When it debuts in mid-2019, the Academy Museum of Motion Pictures will be a star attraction for film buffs visiting Los Angeles.
The museum will take an encyclopedic look at motion-picture history, including displays and artifacts that detail the technology that makes movies possible, the process of taking an idea from script to screen, and the forms cinema takes around the world. Its exhibit halls will feature objects from the collection of the Academy of Motion Picture Arts and Sciences, which comprises 12 million photographs, 190,000 film and video assets, 104,000 pieces of production art, and thousands of posters and screenplays.
The academy also maintains special collections devoted to the careers of Cary Grant, Katharine Hepburn and Alfred Hitchcock. Notable artifacts in the larger collections include tablets from “The Ten Commandments,” a spaceship model from “2001: A Space Odyssey,” and puppet faces from “The Nightmare Before Christmas.”

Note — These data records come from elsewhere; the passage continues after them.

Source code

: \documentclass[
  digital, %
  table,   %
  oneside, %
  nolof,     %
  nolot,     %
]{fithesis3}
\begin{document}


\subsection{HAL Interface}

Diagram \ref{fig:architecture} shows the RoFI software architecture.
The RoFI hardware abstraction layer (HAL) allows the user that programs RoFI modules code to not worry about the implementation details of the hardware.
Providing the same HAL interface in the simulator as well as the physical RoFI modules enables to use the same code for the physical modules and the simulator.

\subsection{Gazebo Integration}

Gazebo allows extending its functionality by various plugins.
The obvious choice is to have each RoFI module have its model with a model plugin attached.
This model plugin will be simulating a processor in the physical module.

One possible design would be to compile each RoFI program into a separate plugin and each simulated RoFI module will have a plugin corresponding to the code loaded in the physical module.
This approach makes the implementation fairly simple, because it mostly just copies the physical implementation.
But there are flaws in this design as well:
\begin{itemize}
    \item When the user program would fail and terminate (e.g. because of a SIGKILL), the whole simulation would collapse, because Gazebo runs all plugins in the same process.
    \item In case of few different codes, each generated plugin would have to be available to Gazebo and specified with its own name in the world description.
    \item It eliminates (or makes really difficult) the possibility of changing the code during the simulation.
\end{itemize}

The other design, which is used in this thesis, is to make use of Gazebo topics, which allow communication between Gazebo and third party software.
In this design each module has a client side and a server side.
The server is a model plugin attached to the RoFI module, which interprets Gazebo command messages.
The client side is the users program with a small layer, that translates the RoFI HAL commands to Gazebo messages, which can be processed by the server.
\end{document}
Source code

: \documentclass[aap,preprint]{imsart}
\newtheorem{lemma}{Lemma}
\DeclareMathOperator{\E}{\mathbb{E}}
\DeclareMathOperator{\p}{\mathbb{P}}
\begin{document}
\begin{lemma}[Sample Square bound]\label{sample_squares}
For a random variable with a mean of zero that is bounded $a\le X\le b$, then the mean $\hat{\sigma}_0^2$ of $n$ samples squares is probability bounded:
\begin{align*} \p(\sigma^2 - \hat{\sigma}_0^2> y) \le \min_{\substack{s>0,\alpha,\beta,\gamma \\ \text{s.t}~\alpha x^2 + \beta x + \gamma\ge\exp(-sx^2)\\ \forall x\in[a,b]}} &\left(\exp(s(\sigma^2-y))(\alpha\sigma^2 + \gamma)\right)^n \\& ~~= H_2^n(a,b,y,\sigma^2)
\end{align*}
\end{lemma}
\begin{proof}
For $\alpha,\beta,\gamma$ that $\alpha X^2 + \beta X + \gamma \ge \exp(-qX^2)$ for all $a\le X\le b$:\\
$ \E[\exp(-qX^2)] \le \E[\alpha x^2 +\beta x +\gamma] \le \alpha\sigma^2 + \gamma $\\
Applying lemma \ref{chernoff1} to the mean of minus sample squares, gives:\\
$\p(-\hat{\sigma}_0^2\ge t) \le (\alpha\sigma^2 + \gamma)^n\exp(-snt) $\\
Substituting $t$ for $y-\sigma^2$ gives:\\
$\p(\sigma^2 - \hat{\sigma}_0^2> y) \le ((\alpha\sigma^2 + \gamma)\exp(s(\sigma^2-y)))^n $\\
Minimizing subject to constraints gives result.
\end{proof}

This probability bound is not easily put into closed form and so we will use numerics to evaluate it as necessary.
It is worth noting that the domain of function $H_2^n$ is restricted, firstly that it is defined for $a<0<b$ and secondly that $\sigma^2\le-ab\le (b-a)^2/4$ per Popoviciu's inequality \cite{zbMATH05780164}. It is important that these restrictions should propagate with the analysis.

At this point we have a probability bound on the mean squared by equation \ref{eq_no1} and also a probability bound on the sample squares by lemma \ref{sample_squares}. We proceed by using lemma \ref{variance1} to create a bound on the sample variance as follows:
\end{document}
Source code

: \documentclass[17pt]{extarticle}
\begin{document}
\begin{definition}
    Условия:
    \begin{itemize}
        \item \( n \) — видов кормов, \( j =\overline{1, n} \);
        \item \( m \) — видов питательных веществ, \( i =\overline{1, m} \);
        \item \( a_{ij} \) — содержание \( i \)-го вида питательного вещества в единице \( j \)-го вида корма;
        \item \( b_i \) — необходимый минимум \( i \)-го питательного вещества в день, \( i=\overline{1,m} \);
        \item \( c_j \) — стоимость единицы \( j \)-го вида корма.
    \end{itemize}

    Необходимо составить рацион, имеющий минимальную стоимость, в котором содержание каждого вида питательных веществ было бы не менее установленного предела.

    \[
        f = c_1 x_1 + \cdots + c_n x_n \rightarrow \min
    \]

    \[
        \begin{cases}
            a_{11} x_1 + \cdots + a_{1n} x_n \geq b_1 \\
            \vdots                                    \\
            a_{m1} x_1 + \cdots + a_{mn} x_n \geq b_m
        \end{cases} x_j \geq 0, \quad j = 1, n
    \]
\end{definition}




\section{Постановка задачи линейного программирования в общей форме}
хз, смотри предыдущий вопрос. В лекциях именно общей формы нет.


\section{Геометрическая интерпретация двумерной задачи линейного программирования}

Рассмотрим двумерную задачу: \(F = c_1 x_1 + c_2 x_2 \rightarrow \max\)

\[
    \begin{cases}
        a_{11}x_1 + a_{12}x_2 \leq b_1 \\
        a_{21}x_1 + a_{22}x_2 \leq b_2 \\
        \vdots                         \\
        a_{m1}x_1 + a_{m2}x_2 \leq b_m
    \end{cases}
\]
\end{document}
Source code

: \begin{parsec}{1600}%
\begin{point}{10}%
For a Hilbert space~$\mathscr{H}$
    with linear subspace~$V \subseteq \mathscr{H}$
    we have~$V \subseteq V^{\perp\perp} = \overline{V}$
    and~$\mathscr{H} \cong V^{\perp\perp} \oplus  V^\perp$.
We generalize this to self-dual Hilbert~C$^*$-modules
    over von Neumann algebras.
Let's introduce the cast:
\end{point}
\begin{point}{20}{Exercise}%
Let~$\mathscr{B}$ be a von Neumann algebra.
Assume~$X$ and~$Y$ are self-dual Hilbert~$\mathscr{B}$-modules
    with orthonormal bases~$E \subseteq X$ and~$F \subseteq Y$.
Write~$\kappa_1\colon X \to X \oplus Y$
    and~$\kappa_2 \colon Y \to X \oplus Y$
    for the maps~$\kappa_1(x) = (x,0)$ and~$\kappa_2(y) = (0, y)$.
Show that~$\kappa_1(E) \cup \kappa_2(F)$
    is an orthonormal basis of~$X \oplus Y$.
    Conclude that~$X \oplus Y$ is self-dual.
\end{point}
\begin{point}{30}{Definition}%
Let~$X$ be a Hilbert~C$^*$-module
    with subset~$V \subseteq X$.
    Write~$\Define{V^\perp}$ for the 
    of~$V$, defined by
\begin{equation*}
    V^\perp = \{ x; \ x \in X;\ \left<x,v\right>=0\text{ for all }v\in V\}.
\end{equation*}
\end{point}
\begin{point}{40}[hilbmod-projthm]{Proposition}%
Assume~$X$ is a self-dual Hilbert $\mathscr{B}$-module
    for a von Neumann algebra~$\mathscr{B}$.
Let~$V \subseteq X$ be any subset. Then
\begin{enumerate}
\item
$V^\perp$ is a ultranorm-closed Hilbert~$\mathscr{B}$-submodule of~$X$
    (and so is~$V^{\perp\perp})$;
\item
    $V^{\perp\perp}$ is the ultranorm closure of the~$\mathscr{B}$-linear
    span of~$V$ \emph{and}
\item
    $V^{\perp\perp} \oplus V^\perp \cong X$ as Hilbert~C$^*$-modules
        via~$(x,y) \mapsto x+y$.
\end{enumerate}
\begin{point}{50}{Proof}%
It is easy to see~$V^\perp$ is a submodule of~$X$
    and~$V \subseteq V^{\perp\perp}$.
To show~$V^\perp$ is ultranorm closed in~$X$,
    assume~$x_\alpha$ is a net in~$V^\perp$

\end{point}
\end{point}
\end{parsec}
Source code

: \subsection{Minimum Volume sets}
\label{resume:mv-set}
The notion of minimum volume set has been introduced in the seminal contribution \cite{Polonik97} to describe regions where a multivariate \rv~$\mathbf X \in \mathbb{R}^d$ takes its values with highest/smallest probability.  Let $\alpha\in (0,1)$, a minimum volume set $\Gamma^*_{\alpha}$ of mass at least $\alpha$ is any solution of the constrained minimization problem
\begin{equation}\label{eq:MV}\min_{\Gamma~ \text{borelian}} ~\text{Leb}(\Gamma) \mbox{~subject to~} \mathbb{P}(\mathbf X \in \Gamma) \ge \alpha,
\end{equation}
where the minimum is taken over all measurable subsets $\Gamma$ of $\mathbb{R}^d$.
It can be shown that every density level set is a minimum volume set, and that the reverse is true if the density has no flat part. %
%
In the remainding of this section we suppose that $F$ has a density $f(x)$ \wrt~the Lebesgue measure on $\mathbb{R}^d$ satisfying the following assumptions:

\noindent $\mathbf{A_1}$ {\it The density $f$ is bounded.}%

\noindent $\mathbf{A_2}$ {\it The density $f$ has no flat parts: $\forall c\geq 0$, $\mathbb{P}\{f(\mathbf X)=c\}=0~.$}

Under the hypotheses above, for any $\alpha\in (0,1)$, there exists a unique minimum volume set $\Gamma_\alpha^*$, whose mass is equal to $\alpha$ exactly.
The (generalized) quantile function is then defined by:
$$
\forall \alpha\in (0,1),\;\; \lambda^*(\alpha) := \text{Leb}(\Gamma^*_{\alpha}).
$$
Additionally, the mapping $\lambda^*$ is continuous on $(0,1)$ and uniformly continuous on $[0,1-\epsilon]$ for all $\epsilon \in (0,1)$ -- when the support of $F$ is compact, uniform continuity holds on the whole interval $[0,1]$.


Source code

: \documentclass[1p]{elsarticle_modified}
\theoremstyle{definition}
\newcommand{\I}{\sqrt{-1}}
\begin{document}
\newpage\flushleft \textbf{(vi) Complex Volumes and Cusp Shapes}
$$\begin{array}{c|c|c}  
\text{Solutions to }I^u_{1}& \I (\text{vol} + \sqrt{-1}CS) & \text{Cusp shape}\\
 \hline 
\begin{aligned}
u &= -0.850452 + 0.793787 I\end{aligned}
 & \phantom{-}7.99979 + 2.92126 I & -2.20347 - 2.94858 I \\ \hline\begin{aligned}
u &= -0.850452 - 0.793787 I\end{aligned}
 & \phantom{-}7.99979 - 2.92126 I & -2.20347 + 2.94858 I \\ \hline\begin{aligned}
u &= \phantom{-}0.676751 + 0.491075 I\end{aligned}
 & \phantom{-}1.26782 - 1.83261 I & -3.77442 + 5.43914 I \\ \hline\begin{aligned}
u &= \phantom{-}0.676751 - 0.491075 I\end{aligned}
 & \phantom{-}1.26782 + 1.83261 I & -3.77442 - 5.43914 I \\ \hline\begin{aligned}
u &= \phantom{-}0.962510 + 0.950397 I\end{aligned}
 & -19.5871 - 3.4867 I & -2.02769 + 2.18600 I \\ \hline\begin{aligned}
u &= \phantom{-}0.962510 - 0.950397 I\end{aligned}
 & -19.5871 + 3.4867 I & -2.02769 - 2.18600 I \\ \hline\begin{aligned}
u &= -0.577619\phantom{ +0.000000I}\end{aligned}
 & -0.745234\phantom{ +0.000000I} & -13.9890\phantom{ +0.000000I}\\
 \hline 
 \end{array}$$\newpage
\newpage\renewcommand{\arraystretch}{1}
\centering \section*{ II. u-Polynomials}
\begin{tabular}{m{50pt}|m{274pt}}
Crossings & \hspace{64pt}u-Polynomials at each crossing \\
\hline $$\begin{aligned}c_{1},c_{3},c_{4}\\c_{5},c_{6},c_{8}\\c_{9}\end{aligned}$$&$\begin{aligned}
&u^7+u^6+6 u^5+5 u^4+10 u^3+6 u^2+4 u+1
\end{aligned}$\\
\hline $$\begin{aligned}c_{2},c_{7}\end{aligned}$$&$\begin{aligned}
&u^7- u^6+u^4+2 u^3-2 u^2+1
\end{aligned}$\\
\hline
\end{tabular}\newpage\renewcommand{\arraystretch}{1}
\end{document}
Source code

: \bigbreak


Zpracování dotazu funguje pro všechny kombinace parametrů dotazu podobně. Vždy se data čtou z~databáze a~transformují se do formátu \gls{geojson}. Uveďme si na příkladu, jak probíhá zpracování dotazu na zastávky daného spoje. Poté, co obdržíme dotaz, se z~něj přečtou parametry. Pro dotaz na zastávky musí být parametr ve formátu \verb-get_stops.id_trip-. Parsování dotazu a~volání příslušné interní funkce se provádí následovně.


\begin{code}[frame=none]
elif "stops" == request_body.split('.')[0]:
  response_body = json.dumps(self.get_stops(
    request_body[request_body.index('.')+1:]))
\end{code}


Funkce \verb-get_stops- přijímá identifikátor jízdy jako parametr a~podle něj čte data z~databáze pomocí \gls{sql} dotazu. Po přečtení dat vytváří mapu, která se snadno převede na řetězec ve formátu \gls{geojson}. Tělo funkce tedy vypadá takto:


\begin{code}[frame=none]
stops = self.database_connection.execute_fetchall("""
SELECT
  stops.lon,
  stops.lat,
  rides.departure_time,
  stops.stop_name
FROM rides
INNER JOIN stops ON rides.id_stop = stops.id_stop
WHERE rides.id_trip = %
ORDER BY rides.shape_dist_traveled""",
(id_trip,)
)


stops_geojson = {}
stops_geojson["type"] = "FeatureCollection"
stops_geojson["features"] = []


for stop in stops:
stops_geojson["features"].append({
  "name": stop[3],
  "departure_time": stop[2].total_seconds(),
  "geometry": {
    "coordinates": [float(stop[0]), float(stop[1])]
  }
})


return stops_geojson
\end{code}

The museum will open in a 300,000-square-foot space that combines an overhauled, 1930s department store with a contemporary addition designed by architect Renzo Piano—who also designed the new Whitney Museum of American Art in New York City.
“As for opening events, the museum will indeed have a robust schedule of programming when it debuts,” says Stephanie Sykes, associate director of public relations for the attraction. But as with any summer blockbuster, film fans will have to wait for more details as opening day nears.